* Problem details
Copy every line of the records below where the word "obvious" occurs.

Records contained in a dataset
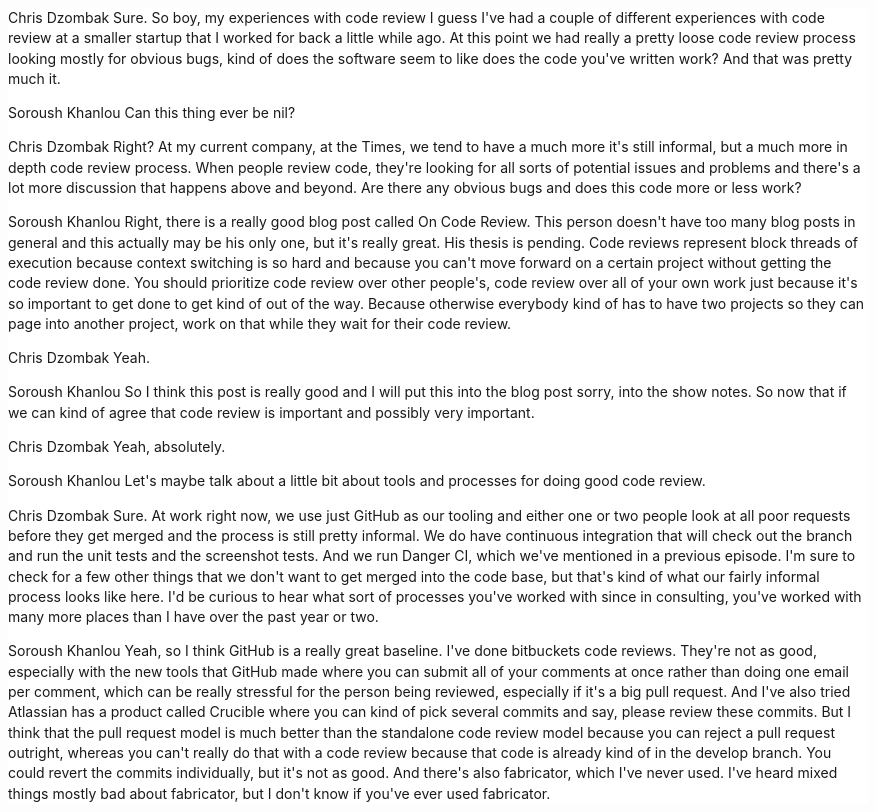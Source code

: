 Chris Dzombak
Sure. So boy, my experiences with code review I guess I've had a couple of different experiences with code review at a smaller startup that I worked for back a little while ago. At this point we had really a pretty loose code review process looking mostly for obvious bugs, kind of does the software seem to like does the code you've written work? And that was pretty much it.

Soroush Khanlou
Can this thing ever be nil?

Chris Dzombak
Right? At my current company, at the Times, we tend to have a much more it's still informal, but a much more in depth code review process. When people review code, they're looking for all sorts of potential issues and problems and there's a lot more discussion that happens above and beyond. Are there any obvious bugs and does this code more or less work?

Soroush Khanlou
Right, there is a really good blog post called On Code Review. This person doesn't have too many blog posts in general and this actually may be his only one, but it's really great. His thesis is pending. Code reviews represent block threads of execution because context switching is so hard and because you can't move forward on a certain project without getting the code review done. You should prioritize code review over other people's, code review over all of your own work just because it's so important to get done to get kind of out of the way. Because otherwise everybody kind of has to have two projects so they can page into another project, work on that while they wait for their code review.

Chris Dzombak
Yeah.

Soroush Khanlou
So I think this post is really good and I will put this into the blog post sorry, into the show notes. So now that if we can kind of agree that code review is important and possibly very important.

Chris Dzombak
Yeah, absolutely.

Soroush Khanlou
Let's maybe talk about a little bit about tools and processes for doing good code review.

Chris Dzombak
Sure. At work right now, we use just GitHub as our tooling and either one or two people look at all poor requests before they get merged and the process is still pretty informal. We do have continuous integration that will check out the branch and run the unit tests and the screenshot tests. And we run Danger CI, which we've mentioned in a previous episode. I'm sure to check for a few other things that we don't want to get merged into the code base, but that's kind of what our fairly informal process looks like here. I'd be curious to hear what sort of processes you've worked with since in consulting, you've worked with many more places than I have over the past year or two.

Soroush Khanlou
Yeah, so I think GitHub is a really great baseline. I've done bitbuckets code reviews. They're not as good, especially with the new tools that GitHub made where you can submit all of your comments at once rather than doing one email per comment, which can be really stressful for the person being reviewed, especially if it's a big pull request. And I've also tried Atlassian has a product called Crucible where you can kind of pick several commits and say, please review these commits. But I think that the pull request model is much better than the standalone code review model because you can reject a pull request outright, whereas you can't really do that with a code review because that code is already kind of in the develop branch. You could revert the commits individually, but it's not as good. And there's also fabricator, which I've never used. I've heard mixed things mostly bad about fabricator, but I don't know if you've ever used fabricator.
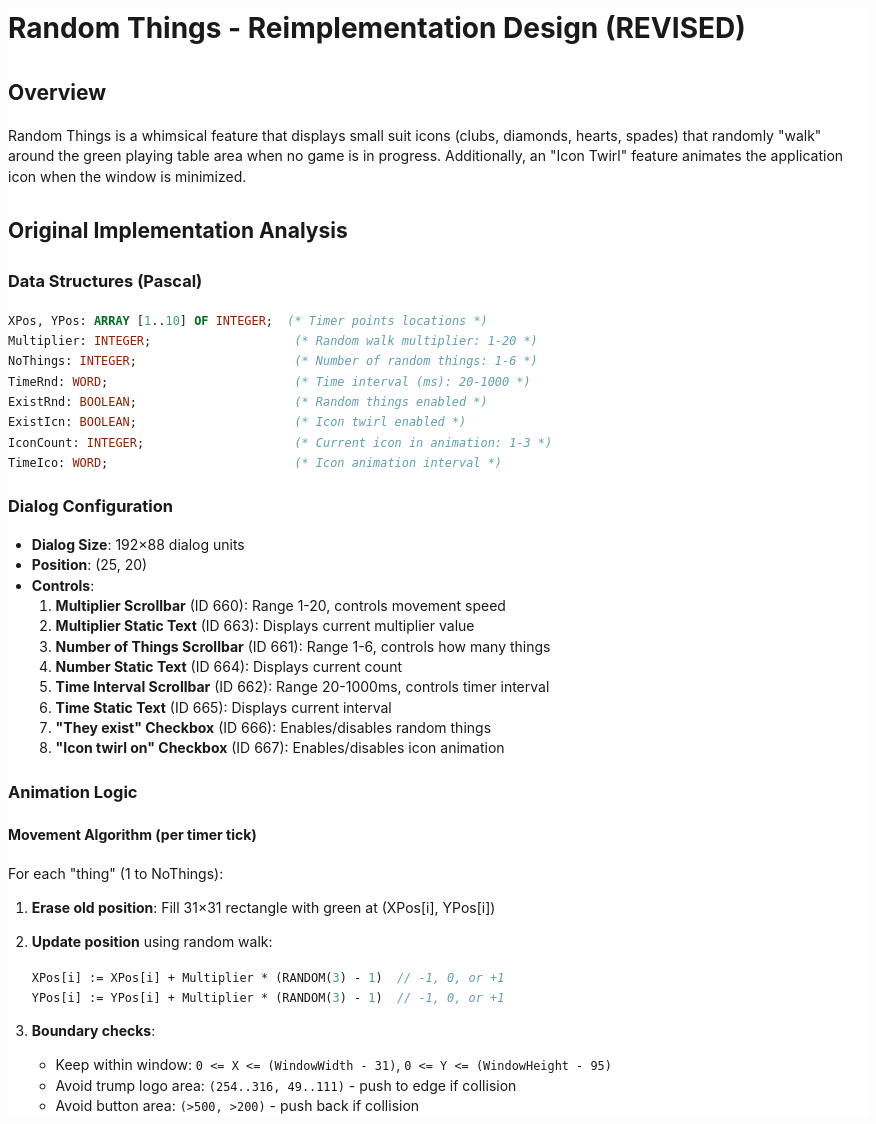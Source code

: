 # Random Things - Reimplementation Design (REVISED)

## Overview
Random Things is a whimsical feature that displays small suit icons (clubs, diamonds, hearts, spades) that randomly "walk" around the green playing table area when no game is in progress. Additionally, an "Icon Twirl" feature animates the application icon when the window is minimized.

## Original Implementation Analysis

### Data Structures (Pascal)
```pascal
XPos, YPos: ARRAY [1..10] OF INTEGER;  (* Timer points locations *)
Multiplier: INTEGER;                    (* Random walk multiplier: 1-20 *)
NoThings: INTEGER;                      (* Number of random things: 1-6 *)
TimeRnd: WORD;                          (* Time interval (ms): 20-1000 *)
ExistRnd: BOOLEAN;                      (* Random things enabled *)
ExistIcn: BOOLEAN;                      (* Icon twirl enabled *)
IconCount: INTEGER;                     (* Current icon in animation: 1-3 *)
TimeIco: WORD;                          (* Icon animation interval *)
```

### Dialog Configuration
- **Dialog Size**: 192×88 dialog units
- **Position**: (25, 20)
- **Controls**:
  1. **Multiplier Scrollbar** (ID 660): Range 1-20, controls movement speed
  2. **Multiplier Static Text** (ID 663): Displays current multiplier value
  3. **Number of Things Scrollbar** (ID 661): Range 1-6, controls how many things
  4. **Number Static Text** (ID 664): Displays current count
  5. **Time Interval Scrollbar** (ID 662): Range 20-1000ms, controls timer interval
  6. **Time Static Text** (ID 665): Displays current interval
  7. **"They exist" Checkbox** (ID 666): Enables/disables random things
  8. **"Icon twirl on" Checkbox** (ID 667): Enables/disables icon animation

### Animation Logic

#### Movement Algorithm (per timer tick)
For each "thing" (1 to NoThings):

1. **Erase old position**: Fill 31×31 rectangle with green at (XPos[i], YPos[i])

2. **Update position** using random walk:
   ```pascal
   XPos[i] := XPos[i] + Multiplier * (RANDOM(3) - 1)  // -1, 0, or +1
   YPos[i] := YPos[i] + Multiplier * (RANDOM(3) - 1)  // -1, 0, or +1
   ```

3. **Boundary checks**:
   - Keep within window: `0 <= X <= (WindowWidth - 31)`, `0 <= Y <= (WindowHeight - 95)`
   - Avoid trump logo area: `(254..316, 49..111)` - push to edge if collision
   - Avoid button area: `(>500, >200)` - push back if collision
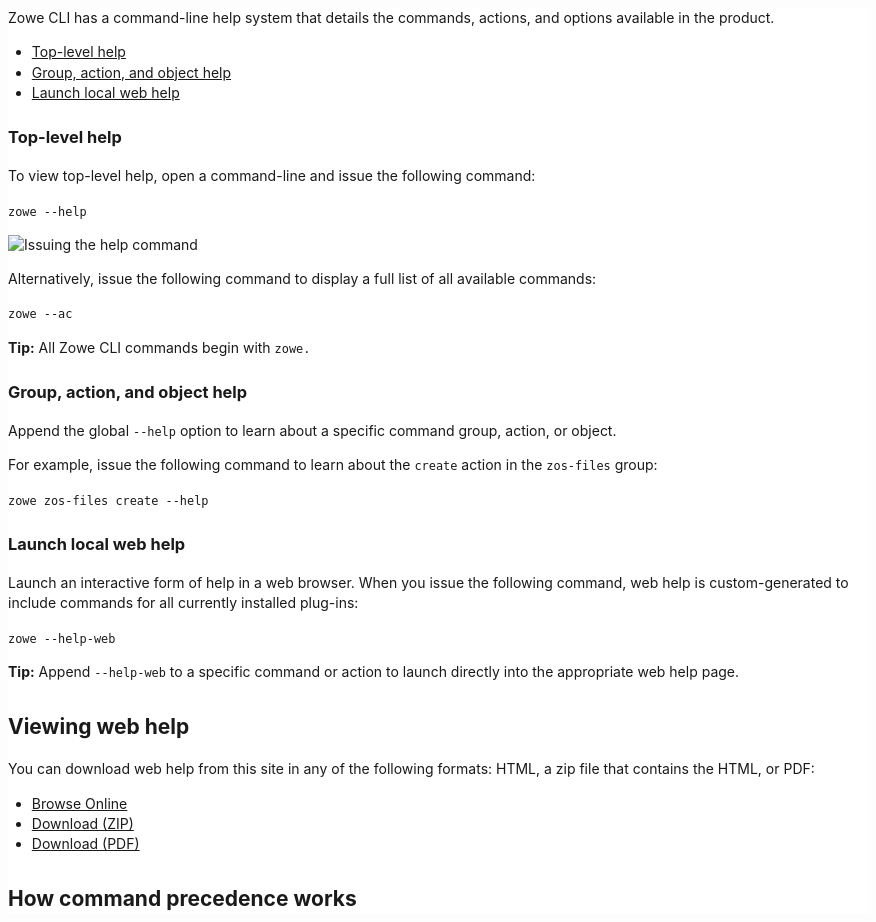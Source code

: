 Zowe CLI has a command-line help system that details the commands, actions, and options available in the product.

- [Top-level help](#top-level-help)
- [Group, action, and object help](#group-action-and-object-help)
- [Launch local web help](#launch-local-web-help)

### Top-level help

To view top-level help, open a command-line and issue the following command:

```
zowe --help
```

![Issuing the help command](pathname:///v1.24.x/images/guides/CLI/GetHelp.gif)

Alternatively, issue the following command to display a full list of all available commands:

```
zowe --ac
```

**Tip:** All Zowe CLI commands begin with `zowe.`

### Group, action, and object help

Append the global `--help` option to learn about a specific command group, action, or object.

For example, issue the following command to learn about the `create` action in the `zos-files` group:

```
zowe zos-files create --help
```

### Launch local web help

Launch an interactive form of help in a web browser. When you issue the following command, web help is custom-generated to include commands for all currently installed plug-ins:

```
zowe --help-web
```

**Tip:** Append `--help-web` to a specific command or action to launch directly into the appropriate web help page.

## Viewing web help

You can download web help from this site in any of the following formats: HTML, a zip file that contains the HTML, or PDF:

- <a href="/v1.24.x/web_help/index.html" target="_blank">Browse Online</a>
- <a href="/v1.24.x/zowe_web_help.zip" target="_blank">Download (ZIP)</a>
- <a href="/v1.24.x/CLIReference_Zowe.pdf" target="_blank">Download (PDF)</a>

## How command precedence works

* Solution
Sure. So boy, my experiences with code review I guess I've had a couple of different experiences with code review at a smaller startup that I worked for back a little while ago. At this point we had really a pretty loose code review process looking mostly for obvious bugs, kind of does the software seem to like does the code you've written work? And that was pretty much it.
Right? At my current company, at the Times, we tend to have a much more it's still informal, but a much more in depth code review process. When people review code, they're looking for all sorts of potential issues and problems and there's a lot more discussion that happens above and beyond. Are there any obvious bugs and does this code more or less work?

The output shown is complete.